I have been experimenting with the pretrained English (US) MFA model in Python.

from montreal_forced_aligner.g2p.generator import PyniniGenerator
from montreal_forced_aligner.models import G2PModel, ModelManager
language = "english_us_mfa"

manager = ModelManager()
manager.download_model("g2p", language)

model_path = G2PModel.get_pretrained_path(language)
g2p = PyniniGenerator(g2p_model_path=model_path, num_pronunciations=1)
g2p.setup()

Problems with simple words like my or hehe:

>>> g2p.rewriter('my')
['mʲ i]
>>> g2p.rewriter('hehe')
['h ə']

Sometimes this can be solved by increasing num_pronunciations:

>>> g2p = PyniniGenerator(g2p_model_path=model_path, num_pronunciations=2)
>>> g2p.setup()
>>> g2p.rewriter('my time')
['m aj tʰ aj m', 'm ɑ tʰ aj m', 'm ə tʰ aj m', 'mʲ i tʰ aj m']

The first one happens to be correct but this is a consequence of sorting lexicographically according to

https://github.com/MontrealCorpusTools/Montreal-Forced-Aligner/blob/45ef83b07bacd4c1cd256d1bce2aca658b1c9e45/montreal_forced_aligner/g2p/generator.py#L184

So it's wrong in other cases:

>>> g2p.rewriter('you do')
['j ə d ow', 'j ə d ʉː', 'j ʉː d ow', 'j ʉː d ʉː']

And the cross product makes sentences with $n$ words and $k$ possibilities per word take $O(k^n)$, surely not what we want when we only need the best match:

https://github.com/MontrealCorpusTools/Montreal-Forced-Aligner/blob/45ef83b07bacd4c1cd256d1bce2aca658b1c9e45/montreal_forced_aligner/g2p/generator.py#L390

Maybe the most straightforward method is to take top_rewrite for each word and just join them?

mmcauliffe commented 7 months ago

So in general I would not recommend using G2P for common words. The grapheme sequence "my" is overwhelmingly going to be pronounced as "mʲ i" because of the sheer number of words that end in "my" like "alchemy", "anatomy", etc, and these words are weighted the same as the word "my". The use case for G2P is to generate pronunciations for low frequency words not the simple words you're using above, since those are all covered by a pronunciation dictionary and behave quite differently than longer and less frequent words. So you'd get better by using dictionary lookups with pronunciation dictionary and only using g2p as a fall back.

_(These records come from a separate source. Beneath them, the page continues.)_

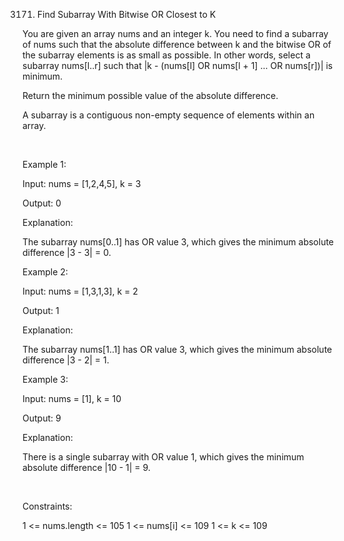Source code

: 3171. Find Subarray With Bitwise OR Closest to K

You are given an array nums and an integer k. You need to find a 
subarray
 of nums such that the absolute difference between k and the bitwise OR of the subarray elements is as small as possible. In other words, select a subarray nums[l..r] such that |k - (nums[l] OR nums[l + 1] ... OR nums[r])| is minimum.

Return the minimum possible value of the absolute difference.

A subarray is a contiguous non-empty sequence of elements within an array.

 

Example 1:

Input: nums = [1,2,4,5], k = 3

Output: 0

Explanation:

The subarray nums[0..1] has OR value 3, which gives the minimum absolute difference |3 - 3| = 0.

Example 2:

Input: nums = [1,3,1,3], k = 2

Output: 1

Explanation:

The subarray nums[1..1] has OR value 3, which gives the minimum absolute difference |3 - 2| = 1.

Example 3:

Input: nums = [1], k = 10

Output: 9

Explanation:

There is a single subarray with OR value 1, which gives the minimum absolute difference |10 - 1| = 9.

 

Constraints:

1 <= nums.length <= 105
1 <= nums[i] <= 109
1 <= k <= 109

iamanigeeit commented 3 months ago

@mmcauliffe Thanks for the reply. I understand everything is geared towards aligning audio, not for other applications. Is there a way to do normal G2P in MFA or do I have to customize G2P to check the dictionary for known words?

This seems to be a natural extension for MFA, since the phoneme definitions are universal (?) and based on actual acoustics. IOf the multilingual G2P models available, MFA is definitely better than espeak-ng, while NeMo G2P requires downloading the entire framework. Not sure about epitran (will try next).